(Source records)
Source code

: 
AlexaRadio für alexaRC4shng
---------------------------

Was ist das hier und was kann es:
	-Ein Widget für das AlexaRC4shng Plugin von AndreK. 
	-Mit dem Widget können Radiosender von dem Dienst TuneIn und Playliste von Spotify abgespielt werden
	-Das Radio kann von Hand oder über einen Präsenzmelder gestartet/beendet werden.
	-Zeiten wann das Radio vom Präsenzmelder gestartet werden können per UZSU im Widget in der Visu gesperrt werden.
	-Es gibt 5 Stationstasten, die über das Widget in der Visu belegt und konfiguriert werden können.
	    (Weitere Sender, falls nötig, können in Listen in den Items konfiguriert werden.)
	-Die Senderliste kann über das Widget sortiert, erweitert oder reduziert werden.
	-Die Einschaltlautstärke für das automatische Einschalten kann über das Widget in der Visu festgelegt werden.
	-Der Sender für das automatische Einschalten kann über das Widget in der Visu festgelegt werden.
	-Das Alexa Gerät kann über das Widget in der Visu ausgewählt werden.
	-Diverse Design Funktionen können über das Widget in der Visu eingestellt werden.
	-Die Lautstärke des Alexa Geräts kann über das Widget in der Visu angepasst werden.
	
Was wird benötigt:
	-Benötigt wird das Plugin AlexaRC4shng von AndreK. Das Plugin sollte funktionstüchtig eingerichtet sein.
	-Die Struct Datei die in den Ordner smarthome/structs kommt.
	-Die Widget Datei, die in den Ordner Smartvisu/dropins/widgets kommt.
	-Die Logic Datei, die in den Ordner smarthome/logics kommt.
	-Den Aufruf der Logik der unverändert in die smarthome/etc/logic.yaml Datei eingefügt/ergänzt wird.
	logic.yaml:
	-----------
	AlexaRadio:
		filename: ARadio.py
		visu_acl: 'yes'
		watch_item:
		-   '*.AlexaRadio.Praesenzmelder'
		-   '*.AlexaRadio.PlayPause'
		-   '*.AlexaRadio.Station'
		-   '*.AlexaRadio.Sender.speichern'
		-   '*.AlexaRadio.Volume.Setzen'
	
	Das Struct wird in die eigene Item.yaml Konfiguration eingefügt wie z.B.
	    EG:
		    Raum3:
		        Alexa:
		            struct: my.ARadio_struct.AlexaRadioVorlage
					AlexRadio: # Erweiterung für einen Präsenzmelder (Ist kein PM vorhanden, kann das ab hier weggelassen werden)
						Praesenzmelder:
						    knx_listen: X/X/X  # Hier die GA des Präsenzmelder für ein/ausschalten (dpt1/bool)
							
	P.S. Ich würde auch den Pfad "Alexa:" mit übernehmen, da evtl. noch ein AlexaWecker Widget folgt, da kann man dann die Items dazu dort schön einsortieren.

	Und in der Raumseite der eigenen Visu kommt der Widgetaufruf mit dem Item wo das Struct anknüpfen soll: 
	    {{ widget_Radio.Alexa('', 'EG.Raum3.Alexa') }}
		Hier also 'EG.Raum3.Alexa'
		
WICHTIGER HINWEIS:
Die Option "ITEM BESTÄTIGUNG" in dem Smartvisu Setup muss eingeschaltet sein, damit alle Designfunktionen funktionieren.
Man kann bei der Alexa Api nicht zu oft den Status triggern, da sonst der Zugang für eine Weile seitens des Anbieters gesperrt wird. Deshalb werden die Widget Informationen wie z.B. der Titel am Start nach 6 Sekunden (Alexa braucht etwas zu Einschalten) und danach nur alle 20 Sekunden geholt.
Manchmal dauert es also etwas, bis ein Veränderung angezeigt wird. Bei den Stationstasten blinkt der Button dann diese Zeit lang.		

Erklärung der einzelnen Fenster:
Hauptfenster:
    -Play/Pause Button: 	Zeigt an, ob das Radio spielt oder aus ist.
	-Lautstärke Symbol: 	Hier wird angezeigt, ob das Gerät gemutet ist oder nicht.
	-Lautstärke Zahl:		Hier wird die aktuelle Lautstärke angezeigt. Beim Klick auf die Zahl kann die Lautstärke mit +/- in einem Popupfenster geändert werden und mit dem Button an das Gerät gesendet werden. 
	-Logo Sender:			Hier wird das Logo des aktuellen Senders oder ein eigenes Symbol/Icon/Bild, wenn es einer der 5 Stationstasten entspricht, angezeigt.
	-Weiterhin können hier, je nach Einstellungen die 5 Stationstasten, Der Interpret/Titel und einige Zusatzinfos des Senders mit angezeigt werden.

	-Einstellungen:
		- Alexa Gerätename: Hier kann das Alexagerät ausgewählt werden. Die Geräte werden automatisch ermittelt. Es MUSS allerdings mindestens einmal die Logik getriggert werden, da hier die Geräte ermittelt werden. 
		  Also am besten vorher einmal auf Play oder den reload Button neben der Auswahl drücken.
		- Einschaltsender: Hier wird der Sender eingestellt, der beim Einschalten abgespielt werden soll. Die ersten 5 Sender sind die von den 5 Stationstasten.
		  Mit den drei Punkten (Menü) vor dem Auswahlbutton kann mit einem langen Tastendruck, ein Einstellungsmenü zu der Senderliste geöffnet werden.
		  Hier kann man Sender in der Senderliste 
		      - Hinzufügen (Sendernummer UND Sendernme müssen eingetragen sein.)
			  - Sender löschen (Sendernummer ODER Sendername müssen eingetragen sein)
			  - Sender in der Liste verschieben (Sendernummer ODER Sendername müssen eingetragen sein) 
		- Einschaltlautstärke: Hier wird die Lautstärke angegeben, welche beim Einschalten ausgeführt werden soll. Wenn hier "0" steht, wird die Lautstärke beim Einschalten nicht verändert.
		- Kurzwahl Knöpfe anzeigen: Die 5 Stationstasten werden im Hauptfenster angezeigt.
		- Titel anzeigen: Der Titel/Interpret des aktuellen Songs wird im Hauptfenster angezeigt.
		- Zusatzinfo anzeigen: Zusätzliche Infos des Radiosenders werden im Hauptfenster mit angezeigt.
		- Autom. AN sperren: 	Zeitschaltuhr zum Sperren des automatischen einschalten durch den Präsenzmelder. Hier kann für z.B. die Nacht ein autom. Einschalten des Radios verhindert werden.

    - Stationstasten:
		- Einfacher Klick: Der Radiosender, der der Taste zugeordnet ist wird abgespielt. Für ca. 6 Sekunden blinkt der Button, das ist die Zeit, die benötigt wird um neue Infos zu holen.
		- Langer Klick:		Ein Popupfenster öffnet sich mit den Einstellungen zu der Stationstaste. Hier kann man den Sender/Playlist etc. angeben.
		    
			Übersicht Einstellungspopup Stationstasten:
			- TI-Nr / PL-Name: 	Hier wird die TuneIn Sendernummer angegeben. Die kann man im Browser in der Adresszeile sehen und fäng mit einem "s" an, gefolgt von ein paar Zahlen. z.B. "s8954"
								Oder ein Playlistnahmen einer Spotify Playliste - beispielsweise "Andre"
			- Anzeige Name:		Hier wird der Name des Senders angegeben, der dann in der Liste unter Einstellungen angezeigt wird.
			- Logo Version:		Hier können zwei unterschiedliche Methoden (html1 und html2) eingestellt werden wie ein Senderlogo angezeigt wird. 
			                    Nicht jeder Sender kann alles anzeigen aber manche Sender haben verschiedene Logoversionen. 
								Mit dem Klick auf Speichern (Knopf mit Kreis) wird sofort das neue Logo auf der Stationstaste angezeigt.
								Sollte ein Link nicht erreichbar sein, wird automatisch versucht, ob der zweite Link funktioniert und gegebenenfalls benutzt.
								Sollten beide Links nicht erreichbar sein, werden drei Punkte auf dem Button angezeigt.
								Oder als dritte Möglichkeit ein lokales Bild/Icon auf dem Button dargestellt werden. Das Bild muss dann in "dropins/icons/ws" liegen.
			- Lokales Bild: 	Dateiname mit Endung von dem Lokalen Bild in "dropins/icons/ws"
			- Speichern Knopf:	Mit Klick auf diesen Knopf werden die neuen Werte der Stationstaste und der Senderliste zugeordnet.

Work request — Among the records above, find the lines that contain "smarthome" and copy every one.

Exercise answer —
	-Die Struct Datei die in den Ordner smarthome/structs kommt.
	-Die Logic Datei, die in den Ordner smarthome/logics kommt.
	-Den Aufruf der Logik der unverändert in die smarthome/etc/logic.yaml Datei eingefügt/ergänzt wird.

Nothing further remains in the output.